Task instructions: Copy the records exactly. Every line must match.

[Collected data]
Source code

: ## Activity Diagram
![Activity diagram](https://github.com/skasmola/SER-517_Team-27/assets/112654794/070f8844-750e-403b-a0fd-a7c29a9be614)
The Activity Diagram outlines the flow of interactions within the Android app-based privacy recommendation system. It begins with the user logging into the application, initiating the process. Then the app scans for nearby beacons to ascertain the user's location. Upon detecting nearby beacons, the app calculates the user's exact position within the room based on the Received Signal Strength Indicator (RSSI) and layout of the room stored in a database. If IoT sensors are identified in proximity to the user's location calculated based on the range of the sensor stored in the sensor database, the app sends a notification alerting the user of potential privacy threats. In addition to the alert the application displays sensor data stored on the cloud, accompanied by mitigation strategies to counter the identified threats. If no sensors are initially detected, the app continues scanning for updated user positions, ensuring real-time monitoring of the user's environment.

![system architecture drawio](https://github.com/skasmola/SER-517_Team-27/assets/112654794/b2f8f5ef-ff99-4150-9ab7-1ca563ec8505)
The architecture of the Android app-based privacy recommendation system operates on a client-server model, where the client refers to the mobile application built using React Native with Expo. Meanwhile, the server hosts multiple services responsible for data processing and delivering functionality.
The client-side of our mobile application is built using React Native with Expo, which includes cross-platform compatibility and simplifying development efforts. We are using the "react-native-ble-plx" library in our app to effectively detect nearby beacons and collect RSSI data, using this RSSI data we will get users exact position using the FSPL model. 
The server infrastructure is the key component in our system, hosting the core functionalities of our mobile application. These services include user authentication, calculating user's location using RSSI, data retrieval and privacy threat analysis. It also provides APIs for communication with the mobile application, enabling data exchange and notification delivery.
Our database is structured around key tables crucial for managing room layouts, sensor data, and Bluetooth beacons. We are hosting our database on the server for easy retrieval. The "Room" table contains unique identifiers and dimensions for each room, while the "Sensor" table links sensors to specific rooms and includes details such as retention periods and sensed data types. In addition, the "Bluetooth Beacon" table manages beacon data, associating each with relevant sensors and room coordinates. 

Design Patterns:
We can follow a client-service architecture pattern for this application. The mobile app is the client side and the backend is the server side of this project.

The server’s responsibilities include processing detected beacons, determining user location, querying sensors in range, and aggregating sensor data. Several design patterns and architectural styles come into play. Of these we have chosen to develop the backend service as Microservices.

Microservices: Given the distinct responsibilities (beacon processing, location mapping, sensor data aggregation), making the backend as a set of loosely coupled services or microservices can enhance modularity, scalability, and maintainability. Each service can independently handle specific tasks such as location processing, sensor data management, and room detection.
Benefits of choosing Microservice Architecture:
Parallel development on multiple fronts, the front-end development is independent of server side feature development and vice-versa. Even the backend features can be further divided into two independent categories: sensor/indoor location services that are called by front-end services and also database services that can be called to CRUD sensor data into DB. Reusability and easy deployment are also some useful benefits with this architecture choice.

Solution to the exercise:
Source code

: ## Activity Diagram
![Activity diagram](https://github.com/skasmola/SER-517_Team-27/assets/112654794/070f8844-750e-403b-a0fd-a7c29a9be614)
The Activity Diagram outlines the flow of interactions within the Android app-based privacy recommendation system. It begins with the user logging into the application, initiating the process. Then the app scans for nearby beacons to ascertain the user's location. Upon detecting nearby beacons, the app calculates the user's exact position within the room based on the Received Signal Strength Indicator (RSSI) and layout of the room stored in a database. If IoT sensors are identified in proximity to the user's location calculated based on the range of the sensor stored in the sensor database, the app sends a notification alerting the user of potential privacy threats. In addition to the alert the application displays sensor data stored on the cloud, accompanied by mitigation strategies to counter the identified threats. If no sensors are initially detected, the app continues scanning for updated user positions, ensuring real-time monitoring of the user's environment.

![system architecture drawio](https://github.com/skasmola/SER-517_Team-27/assets/112654794/b2f8f5ef-ff99-4150-9ab7-1ca563ec8505)
The architecture of the Android app-based privacy recommendation system operates on a client-server model, where the client refers to the mobile application built using React Native with Expo. Meanwhile, the server hosts multiple services responsible for data processing and delivering functionality.
The client-side of our mobile application is built using React Native with Expo, which includes cross-platform compatibility and simplifying development efforts. We are using the "react-native-ble-plx" library in our app to effectively detect nearby beacons and collect RSSI data, using this RSSI data we will get users exact position using the FSPL model. 
The server infrastructure is the key component in our system, hosting the core functionalities of our mobile application. These services include user authentication, calculating user's location using RSSI, data retrieval and privacy threat analysis. It also provides APIs for communication with the mobile application, enabling data exchange and notification delivery.
Our database is structured around key tables crucial for managing room layouts, sensor data, and Bluetooth beacons. We are hosting our database on the server for easy retrieval. The "Room" table contains unique identifiers and dimensions for each room, while the "Sensor" table links sensors to specific rooms and includes details such as retention periods and sensed data types. In addition, the "Bluetooth Beacon" table manages beacon data, associating each with relevant sensors and room coordinates. 

Design Patterns:
We can follow a client-service architecture pattern for this application. The mobile app is the client side and the backend is the server side of this project.

The server’s responsibilities include processing detected beacons, determining user location, querying sensors in range, and aggregating sensor data. Several design patterns and architectural styles come into play. Of these we have chosen to develop the backend service as Microservices.

Microservices: Given the distinct responsibilities (beacon processing, location mapping, sensor data aggregation), making the backend as a set of loosely coupled services or microservices can enhance modularity, scalability, and maintainability. Each service can independently handle specific tasks such as location processing, sensor data management, and room detection.
Benefits of choosing Microservice Architecture:
Parallel development on multiple fronts, the front-end development is independent of server side feature development and vice-versa. Even the backend features can be further divided into two independent categories: sensor/indoor location services that are called by front-end services and also database services that can be called to CRUD sensor data into DB. Reusability and easy deployment are also some useful benefits with this architecture choice.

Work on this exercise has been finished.